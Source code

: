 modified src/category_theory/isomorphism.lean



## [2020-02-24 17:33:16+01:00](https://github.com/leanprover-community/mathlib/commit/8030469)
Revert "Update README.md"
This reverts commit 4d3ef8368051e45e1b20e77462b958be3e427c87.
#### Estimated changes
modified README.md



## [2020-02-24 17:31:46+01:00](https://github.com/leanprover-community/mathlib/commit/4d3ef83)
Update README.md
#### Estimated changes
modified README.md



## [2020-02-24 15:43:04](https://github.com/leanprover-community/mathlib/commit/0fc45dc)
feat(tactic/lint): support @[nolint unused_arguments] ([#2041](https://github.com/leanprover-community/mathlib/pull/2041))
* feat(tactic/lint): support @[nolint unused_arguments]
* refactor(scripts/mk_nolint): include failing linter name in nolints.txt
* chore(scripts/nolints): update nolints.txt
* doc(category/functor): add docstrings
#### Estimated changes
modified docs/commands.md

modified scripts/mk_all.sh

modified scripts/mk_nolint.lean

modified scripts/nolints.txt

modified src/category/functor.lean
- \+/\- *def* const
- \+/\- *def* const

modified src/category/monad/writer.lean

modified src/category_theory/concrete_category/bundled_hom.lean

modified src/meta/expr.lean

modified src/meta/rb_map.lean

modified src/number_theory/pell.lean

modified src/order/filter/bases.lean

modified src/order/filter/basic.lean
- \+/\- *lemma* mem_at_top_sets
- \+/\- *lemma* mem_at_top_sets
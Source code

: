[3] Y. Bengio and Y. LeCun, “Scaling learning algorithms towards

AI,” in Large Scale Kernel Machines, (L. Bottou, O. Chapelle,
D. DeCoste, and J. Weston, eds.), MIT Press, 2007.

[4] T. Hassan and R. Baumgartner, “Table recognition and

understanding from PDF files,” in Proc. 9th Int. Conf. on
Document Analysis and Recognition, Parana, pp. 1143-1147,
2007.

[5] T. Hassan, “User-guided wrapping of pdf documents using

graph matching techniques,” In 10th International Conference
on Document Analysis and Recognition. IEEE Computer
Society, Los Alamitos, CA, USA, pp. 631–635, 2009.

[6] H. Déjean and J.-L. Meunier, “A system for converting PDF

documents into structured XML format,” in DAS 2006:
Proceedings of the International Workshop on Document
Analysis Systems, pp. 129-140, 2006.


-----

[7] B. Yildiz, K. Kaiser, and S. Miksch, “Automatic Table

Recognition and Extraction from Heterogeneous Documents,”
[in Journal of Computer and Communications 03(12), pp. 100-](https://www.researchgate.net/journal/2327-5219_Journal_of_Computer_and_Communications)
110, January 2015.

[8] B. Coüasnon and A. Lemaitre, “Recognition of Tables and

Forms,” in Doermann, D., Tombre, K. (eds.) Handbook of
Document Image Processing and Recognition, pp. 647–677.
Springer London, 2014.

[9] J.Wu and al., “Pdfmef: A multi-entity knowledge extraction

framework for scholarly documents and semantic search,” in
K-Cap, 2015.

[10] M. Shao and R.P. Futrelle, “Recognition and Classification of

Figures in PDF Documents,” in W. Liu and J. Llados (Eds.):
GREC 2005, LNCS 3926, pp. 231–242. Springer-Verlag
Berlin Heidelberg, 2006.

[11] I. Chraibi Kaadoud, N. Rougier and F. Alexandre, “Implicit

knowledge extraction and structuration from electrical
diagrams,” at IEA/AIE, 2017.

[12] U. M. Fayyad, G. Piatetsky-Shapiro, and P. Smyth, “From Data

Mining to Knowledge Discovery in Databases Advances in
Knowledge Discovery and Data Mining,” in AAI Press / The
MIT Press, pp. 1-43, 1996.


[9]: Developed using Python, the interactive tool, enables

Your assignment ::
The expected result is a copy of each line in the records where "meta" appears.

Solution to the exercise ::
modified src/meta/expr.lean
modified src/meta/rb_map.lean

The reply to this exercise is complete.